> [Task to carry out]: What you return must be every line from the beginning of the data through the line holding "## Installation", unchanged.
(Data for processing begins)
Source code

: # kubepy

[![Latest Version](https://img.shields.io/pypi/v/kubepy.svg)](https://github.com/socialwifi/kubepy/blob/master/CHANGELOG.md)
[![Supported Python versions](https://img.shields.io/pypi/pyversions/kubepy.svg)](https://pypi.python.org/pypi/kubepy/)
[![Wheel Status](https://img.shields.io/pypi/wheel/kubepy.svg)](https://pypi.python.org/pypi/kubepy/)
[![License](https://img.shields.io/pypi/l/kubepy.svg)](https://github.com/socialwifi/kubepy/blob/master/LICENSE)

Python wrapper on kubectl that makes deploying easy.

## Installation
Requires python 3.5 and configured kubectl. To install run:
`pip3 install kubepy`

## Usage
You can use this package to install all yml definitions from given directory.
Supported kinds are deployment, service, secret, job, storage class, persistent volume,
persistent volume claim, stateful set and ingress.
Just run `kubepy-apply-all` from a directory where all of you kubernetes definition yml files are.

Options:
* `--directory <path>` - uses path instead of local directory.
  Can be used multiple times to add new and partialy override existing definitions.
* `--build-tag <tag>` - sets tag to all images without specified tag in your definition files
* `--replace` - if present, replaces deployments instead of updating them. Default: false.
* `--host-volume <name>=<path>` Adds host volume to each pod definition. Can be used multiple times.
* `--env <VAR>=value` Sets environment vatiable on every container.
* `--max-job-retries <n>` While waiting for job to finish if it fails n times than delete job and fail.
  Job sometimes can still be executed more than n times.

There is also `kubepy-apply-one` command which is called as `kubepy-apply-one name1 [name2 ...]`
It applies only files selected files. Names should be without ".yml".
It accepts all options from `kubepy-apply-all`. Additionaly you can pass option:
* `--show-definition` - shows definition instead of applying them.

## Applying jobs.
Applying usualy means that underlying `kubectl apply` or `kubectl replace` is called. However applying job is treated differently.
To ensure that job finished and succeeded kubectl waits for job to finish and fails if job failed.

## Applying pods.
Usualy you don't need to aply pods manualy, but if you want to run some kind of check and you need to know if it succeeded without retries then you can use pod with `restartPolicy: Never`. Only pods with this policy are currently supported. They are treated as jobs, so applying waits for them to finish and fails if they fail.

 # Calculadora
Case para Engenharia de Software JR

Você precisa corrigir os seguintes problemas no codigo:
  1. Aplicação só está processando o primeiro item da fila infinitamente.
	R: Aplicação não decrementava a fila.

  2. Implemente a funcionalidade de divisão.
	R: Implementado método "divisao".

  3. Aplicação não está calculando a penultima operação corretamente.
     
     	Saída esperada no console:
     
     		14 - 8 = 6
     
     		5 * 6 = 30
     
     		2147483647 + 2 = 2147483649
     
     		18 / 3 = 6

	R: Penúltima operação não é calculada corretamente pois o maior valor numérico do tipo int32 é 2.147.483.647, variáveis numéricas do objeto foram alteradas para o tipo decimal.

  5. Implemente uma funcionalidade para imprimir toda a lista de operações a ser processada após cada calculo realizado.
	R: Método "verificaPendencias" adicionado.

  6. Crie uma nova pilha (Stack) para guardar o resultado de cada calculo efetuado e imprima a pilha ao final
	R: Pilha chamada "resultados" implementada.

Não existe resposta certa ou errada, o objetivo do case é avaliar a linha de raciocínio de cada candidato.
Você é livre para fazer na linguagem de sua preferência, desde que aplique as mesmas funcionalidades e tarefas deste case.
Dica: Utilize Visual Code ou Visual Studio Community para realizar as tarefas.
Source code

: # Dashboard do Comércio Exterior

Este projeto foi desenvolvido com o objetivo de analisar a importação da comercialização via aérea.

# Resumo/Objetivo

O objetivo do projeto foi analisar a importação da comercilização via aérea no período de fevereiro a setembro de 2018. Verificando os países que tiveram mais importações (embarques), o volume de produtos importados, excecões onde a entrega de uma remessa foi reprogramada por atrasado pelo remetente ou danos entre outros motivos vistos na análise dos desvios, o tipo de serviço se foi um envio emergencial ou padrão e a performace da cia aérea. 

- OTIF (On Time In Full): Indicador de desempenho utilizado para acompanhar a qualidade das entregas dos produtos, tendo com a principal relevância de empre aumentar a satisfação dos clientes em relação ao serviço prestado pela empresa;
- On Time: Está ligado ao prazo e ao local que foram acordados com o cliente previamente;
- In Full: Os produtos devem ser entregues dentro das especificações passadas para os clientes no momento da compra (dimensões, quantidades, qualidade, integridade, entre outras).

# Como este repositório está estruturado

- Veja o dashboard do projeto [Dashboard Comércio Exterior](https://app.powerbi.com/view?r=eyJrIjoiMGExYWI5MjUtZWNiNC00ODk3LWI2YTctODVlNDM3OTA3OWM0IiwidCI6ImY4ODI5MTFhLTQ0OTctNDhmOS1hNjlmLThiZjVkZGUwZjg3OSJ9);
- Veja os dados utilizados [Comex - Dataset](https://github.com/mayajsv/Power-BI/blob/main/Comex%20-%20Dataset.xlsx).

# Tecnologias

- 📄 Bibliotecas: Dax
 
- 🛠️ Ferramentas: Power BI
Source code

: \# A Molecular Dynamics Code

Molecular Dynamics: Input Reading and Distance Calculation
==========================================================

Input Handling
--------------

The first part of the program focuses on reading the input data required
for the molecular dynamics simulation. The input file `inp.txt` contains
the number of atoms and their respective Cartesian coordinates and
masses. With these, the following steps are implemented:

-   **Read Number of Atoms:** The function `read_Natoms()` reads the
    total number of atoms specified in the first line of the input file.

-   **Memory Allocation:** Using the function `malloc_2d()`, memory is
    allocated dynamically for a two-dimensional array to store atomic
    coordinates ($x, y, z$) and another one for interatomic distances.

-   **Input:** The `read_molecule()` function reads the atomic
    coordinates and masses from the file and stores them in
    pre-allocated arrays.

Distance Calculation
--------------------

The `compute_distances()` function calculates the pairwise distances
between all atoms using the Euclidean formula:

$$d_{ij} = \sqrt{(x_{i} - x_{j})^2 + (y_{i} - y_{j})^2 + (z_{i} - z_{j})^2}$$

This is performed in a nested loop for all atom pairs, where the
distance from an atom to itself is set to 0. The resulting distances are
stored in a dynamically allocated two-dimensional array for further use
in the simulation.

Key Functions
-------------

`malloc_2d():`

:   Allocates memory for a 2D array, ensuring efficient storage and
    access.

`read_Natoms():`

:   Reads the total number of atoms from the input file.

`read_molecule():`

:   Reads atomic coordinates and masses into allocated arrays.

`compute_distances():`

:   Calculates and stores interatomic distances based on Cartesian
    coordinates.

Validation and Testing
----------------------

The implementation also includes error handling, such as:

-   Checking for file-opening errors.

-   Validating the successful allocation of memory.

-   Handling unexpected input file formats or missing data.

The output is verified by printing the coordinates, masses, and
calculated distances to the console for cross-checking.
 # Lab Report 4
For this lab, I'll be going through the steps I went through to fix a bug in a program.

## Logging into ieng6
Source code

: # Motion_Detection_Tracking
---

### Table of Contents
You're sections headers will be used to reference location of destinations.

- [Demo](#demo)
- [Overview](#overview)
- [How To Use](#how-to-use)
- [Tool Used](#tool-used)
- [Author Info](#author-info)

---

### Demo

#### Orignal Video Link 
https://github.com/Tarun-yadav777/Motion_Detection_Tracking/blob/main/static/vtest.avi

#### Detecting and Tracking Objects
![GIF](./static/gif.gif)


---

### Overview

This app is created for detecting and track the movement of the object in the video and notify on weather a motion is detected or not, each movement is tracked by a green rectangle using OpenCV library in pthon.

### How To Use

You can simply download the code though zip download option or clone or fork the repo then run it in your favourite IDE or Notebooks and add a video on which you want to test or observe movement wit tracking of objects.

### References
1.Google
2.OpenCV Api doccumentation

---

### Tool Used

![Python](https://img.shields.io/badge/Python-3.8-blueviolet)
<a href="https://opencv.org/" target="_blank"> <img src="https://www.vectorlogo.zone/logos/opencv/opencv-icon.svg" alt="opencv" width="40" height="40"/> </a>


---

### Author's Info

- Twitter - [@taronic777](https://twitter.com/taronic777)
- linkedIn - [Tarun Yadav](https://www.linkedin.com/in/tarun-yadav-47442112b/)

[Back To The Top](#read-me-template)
(Data for processing ends)
> [Solution for this exercise]:
Source code

: # kubepy

[![Latest Version](https://img.shields.io/pypi/v/kubepy.svg)](https://github.com/socialwifi/kubepy/blob/master/CHANGELOG.md)
[![Supported Python versions](https://img.shields.io/pypi/pyversions/kubepy.svg)](https://pypi.python.org/pypi/kubepy/)
[![Wheel Status](https://img.shields.io/pypi/wheel/kubepy.svg)](https://pypi.python.org/pypi/kubepy/)
[![License](https://img.shields.io/pypi/l/kubepy.svg)](https://github.com/socialwifi/kubepy/blob/master/LICENSE)

Python wrapper on kubectl that makes deploying easy.

## Installation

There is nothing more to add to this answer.